::: INPUT MATERIAL
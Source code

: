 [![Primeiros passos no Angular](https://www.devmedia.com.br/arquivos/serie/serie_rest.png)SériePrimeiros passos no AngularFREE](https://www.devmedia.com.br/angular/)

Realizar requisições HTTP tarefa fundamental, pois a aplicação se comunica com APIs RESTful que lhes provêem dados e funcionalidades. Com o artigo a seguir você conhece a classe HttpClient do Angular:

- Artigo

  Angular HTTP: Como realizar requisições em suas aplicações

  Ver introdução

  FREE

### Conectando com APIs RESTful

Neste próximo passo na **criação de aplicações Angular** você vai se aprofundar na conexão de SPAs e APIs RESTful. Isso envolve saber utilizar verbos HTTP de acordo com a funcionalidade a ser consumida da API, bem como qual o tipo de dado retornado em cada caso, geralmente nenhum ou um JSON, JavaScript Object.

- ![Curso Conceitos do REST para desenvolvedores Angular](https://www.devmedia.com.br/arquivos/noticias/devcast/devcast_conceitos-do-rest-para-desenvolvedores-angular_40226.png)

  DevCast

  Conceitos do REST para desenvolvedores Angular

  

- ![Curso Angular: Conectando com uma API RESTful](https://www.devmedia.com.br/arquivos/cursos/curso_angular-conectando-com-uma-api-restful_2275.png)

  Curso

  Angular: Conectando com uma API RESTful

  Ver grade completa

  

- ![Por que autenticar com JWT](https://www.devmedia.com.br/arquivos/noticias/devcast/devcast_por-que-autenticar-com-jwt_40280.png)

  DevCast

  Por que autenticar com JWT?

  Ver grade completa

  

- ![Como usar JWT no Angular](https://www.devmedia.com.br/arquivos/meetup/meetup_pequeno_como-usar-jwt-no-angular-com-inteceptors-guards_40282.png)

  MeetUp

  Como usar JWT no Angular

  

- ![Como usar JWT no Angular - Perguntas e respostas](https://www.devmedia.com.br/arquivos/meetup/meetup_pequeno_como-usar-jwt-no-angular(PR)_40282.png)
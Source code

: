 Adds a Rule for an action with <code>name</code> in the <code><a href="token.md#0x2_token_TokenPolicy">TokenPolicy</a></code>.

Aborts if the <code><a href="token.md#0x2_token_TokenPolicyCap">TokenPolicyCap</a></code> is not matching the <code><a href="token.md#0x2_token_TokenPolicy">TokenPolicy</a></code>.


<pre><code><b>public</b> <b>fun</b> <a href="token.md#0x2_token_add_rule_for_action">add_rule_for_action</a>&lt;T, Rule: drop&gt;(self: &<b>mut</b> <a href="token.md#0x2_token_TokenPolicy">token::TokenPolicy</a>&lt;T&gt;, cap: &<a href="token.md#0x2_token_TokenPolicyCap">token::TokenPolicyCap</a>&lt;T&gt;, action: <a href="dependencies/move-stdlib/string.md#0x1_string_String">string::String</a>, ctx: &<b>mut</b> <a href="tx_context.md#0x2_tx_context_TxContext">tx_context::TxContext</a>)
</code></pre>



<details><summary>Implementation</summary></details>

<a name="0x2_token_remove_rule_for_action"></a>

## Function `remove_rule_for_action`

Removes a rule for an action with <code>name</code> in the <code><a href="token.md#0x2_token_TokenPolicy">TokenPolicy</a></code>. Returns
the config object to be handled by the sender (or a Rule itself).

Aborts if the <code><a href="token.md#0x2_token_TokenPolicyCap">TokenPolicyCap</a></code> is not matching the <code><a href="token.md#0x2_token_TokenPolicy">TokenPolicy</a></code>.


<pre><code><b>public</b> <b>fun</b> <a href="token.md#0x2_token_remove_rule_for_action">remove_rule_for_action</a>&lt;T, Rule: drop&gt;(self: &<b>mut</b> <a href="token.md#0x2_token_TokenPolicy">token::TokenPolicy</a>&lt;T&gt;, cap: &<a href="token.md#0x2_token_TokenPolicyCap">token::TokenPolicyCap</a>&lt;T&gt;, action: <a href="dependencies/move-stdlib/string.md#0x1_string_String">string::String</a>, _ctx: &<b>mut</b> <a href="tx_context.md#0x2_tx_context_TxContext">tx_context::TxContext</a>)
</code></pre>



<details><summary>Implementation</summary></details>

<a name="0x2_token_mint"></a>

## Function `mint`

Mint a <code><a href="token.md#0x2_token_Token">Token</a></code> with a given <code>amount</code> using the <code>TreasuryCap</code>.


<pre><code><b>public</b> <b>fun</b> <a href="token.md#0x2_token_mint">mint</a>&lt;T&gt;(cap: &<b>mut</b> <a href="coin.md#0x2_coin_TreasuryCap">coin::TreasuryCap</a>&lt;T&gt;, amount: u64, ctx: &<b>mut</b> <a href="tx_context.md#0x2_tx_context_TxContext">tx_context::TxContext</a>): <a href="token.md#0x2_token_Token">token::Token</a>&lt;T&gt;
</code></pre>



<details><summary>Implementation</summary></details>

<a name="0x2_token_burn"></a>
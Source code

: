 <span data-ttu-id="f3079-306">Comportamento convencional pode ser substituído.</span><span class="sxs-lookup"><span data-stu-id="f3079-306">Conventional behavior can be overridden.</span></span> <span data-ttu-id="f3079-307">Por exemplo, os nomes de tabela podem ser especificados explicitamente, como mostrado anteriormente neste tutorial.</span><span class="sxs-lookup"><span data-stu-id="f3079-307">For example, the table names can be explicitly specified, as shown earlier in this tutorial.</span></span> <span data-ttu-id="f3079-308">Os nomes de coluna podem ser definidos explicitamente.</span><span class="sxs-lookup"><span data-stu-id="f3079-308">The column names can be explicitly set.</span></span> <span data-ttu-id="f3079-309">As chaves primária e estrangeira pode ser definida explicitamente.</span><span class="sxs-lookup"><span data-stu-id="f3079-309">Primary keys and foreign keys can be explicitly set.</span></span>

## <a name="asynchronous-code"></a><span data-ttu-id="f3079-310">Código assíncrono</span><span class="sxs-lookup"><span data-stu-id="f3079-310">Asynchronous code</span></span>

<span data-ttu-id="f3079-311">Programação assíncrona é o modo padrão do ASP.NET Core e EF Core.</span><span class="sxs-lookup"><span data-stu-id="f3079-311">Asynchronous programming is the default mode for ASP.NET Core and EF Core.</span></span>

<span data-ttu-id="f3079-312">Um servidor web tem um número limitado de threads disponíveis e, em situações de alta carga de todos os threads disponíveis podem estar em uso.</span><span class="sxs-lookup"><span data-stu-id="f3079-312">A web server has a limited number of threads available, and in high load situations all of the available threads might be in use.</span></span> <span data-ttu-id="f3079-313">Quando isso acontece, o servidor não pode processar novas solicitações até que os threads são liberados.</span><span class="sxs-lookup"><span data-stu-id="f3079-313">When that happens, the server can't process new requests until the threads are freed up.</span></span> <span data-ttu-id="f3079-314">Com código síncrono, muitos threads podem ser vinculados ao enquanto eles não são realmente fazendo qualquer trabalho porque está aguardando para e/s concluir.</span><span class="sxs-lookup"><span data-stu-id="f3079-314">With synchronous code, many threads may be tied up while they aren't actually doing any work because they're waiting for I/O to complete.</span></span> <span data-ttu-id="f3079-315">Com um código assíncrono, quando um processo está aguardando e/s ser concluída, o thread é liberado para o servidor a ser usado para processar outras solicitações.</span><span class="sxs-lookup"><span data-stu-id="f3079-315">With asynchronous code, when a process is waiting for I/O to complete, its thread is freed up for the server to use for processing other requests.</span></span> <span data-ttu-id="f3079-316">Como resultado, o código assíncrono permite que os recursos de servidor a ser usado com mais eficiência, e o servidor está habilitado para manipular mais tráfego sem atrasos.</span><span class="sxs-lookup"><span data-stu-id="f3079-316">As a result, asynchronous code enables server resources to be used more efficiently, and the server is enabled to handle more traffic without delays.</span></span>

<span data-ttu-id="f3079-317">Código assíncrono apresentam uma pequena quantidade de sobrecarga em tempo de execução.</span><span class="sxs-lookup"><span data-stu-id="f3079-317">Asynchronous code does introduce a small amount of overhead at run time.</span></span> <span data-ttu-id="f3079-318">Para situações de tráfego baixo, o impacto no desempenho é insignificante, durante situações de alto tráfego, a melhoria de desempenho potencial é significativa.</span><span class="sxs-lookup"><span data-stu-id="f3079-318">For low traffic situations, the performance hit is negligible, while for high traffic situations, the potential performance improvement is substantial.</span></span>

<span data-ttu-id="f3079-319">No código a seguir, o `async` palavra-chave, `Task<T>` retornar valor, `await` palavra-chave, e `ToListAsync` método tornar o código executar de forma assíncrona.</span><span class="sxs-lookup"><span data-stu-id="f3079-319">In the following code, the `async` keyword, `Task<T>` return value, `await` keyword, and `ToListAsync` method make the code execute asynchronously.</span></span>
::::::
REQUIRED WORK: Read through the entries above and copy each line that has the string "Function" in it.

SOLVED EXERCISE:
## Function `remove_rule_for_action`
## Function `mint`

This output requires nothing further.